Ovarian clear cell carcinoma (OCCC) is the second most common ovarian cancer after serous carcinoma in Japan. OCCC has a more unfavorable clinical outcome due to a poor response to platinum-based chemotherapy, compared with serous carcinoma. Hypoxia inducible factor-1α (HIF-1α) is a key regulator of cellular response to hypoxia and plays an important role in tumor growth, and HIF-1α gene single-nucleotide polymorphisms (SNPs) adversely affect the outcome in some cancers.

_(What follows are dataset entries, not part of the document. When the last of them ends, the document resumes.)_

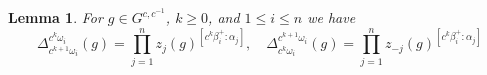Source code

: \documentclass[12pt]{amsart}
\newcommand{\saySS}[1]{\say[SS]{\color{blue}{\bf SS:}\;#1}}
\newtheorem{lemma}[theorem]{Lemma}
\theoremstyle{remark}
\numberwithin{equation}{section}
\begin{document}

\begin{lemma}
  \label{lemma:coefficient_identity_powers}
For $g \in G^{c,c^{-1}}$, $k \geq 0$, and $1 \leq i \leq n$ we have
\begin{equation*}
    \Delta_{c^{k+1} \omega_i}^{c^k \omega_i}(g)
    =
    \prod_{j=1}^nz_j(g)^{[c^k\beta_i^+:\alpha_j]},\quad 
    \Delta_{c^k \omega_i}^{c^{k+1} \omega_i}(g)
    =
    \prod_{j=1}^nz_{-j}(g)^{[c^k\beta_i^+:\alpha_j]}
\end{equation*}

\end{lemma}
\end{document}
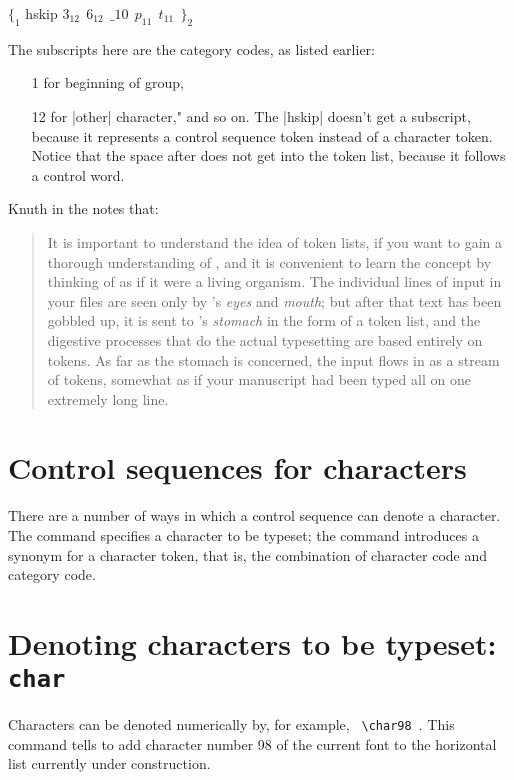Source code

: $ \{_{1}$ hskip $3_{12}~~6_{12}~~\_{10}~~p_{11}~~t_{11}~~\}_2 $

\medskip
The subscripts here are the category codes, as listed earlier:
\begin{itemize}
\item[1] for beginning of group,
\item[12] for |other| character," and so on. The |hskip| doesn't get a subscript, because it
represents a control sequence token instead of a character token. Notice that the space
after  does not get into the token list, because it follows a control word.
\end{itemize}

Knuth in the \texbook notes that:

\begin{quote}

It is important to understand the idea of token lists, if you want to gain a
thorough understanding of \tex, and it is convenient to learn the concept by
thinking of \tex as if it were a living organism. The individual lines of input in your
files are seen only by \tex's \textit{eyes} and \textit{mouth}; but after that text has been gobbled
up, it is sent to \tex's \textit{stomach} in the form of a token list, and the digestive processes
that do the actual typesetting are based entirely on tokens. As far as the stomach is
concerned, the input 
flows in as a stream of tokens, somewhat as if your \tex manuscript
had been typed all on one extremely long line.
\end{quote}

\section{Control sequences for characters}

\DescribeMacro{\char}
There are a number of ways in which a control sequence can denote a character. The \cmd{\char} command
specifies a character to be typeset; the \cmd{\let} command introduces a synonym for a character
token, that is, the combination of character code and category code.

\section{Denoting characters to be typeset: \texttt{char}}

\index{\string\char}
Characters can be denoted numerically by, for example, \verb+ \char98 +. This command tells \tex to add
character number 98 of the current font to the horizontal list currently under construction.

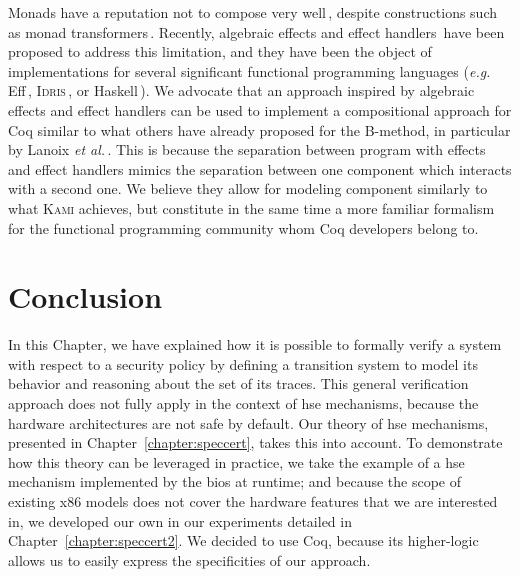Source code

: Monads have a reputation not to compose very well\,\cite{hyland2006combining},
despite constructions such as monad transformers\,\cite{liang1995mtl}. 
%
Recently, algebraic effects and effect handlers\,\cite{bauer2015effects}
%
%
have been proposed to address this limitation, and they have been the object of
implementations for several significant functional programming languages
(\emph{e.g.}  Eff\,\cite{bauer2015effects}, {\scshape
  Idris}\,\cite{brady2013idris}, or Haskell\,\cite{kiselyov2013extensible}).
%
We advocate that an approach inspired by algebraic effects and effect handlers
can be used to implement a compositional approach for Coq similar to what others
have already proposed for the B-method, in particular by Lanoix \emph{et
  al.}\,\cite{lanoix:hal-00105041}.
%
This is because the separation between program with effects and effect handlers
mimics the separation between one component which interacts with a second one.
%
We believe they allow for modeling component similarly to what {\scshape Kami}
achieves, but constitute in the same time a more familiar formalism for the
functional programming community whom Coq developers belong to.

\section{Conclusion}
\label{sec:sota:conclusion}

In this Chapter, we have explained how it is possible to formally verify a
system with respect to a security policy by defining a transition system to
model its behavior and reasoning about the set of its traces.
%
This general verification approach does not fully apply in the context of
\ac{hse} mechanisms, because the hardware architectures are not safe by default.
%
Our theory of \ac{hse} mechanisms, presented in Chapter~\ref{chapter:speccert},
takes this into account.
%
To demonstrate how this theory can be leveraged in practice, we take the example
of a \ac{hse} mechanism implemented by the \ac{bios} at runtime; and because the
scope of existing x86 models does not cover the hardware features that we are
interested in, we developed our own in our experiments detailed in
Chapter~\ref{chapter:speccert2}.
%
We decided to use Coq, because its higher-logic allows us to easily express the
specificities of our approach.
%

Herein, we investigated the association of the HIF-1α gene SPNs with clinical outcome in OCCCs. Eighty-nine patients with OCCC were recruited in whom pathological diagnosis was confirmed with surgically resected specimen.

Results

The SNPs of C1772T and G1790A in the HIF-1α gene occurred in 23.6 and 3.3% of the patients, respectively. In the univariate analysis, overall survival was associated with stage and surgical residual tumor but not with the SNPs C1772T, G1790A, C1772T and/or G1790A. In the multivariate survival analysis, a significant association was observed between outcome and FIGO stage and/or surgical residual tumor; however, no association was obtained between HIF-1α gene SNPs and these factors.

Conclusion

In conclusion, unlike the other cancers in which HIF-1α gene SNPs were demonstrated to be associated with the outcome, OCCC prognosis may not be affected by HIF-1α gene SNPs. Further studies need to be performed to clarify the association of HIF-1α expression with the unfavorable prognosis in OCCCs, in terms of transcriptional/translational activity, nuclear translocation of the protein, and protein degradation.

Keywords

Ovarian clear cell carcinoma Single-nucleotide polymorphisms (SNPs) Hypoxia-inducible factor-1α (HIF-1α) Prognosis 

Abbreviations

CI

Confidence interval

FIGO

The International Federation of Obstetrics and Gynecology

HDAC

Histone deacetylase

HIF-1α

Hypoxia inducible factor-1α

HR

Hazard ratio

IRB

Institutional review board

OCCC

Ovarian clear cell carcinoma

OS

Overall survival

PCR

Polymerase chain-reaction

PFS

Progression free survival

SNP

Single-nucleotide polymorphism

Background

Ovarian cancer is the leading cause of death among gynecological malignancies, as well as is the fourth most common malignancy in women in developed countries, following breast, lung, and colorectal cancer [1, 2]. Each of the ovarian cancers, represented by serous carcinoma, endometrioid carcinoma, clear cell carcinoma, and mucinous carcinoma, are known to have specific clinicopathological features and molecular or genetic characteristics. In Japan, ovarian clear cell carcinoma (OCCC) is the second most common ovarian cancer, following serous carcinoma [3, 4]. OCCC arises from endometriosis in 50–70% of the cases [5, 6] and has a more unfavorable prognosis due to a poor response to platinum-based chemotherapy, compared with serous carcinoma [3, 4].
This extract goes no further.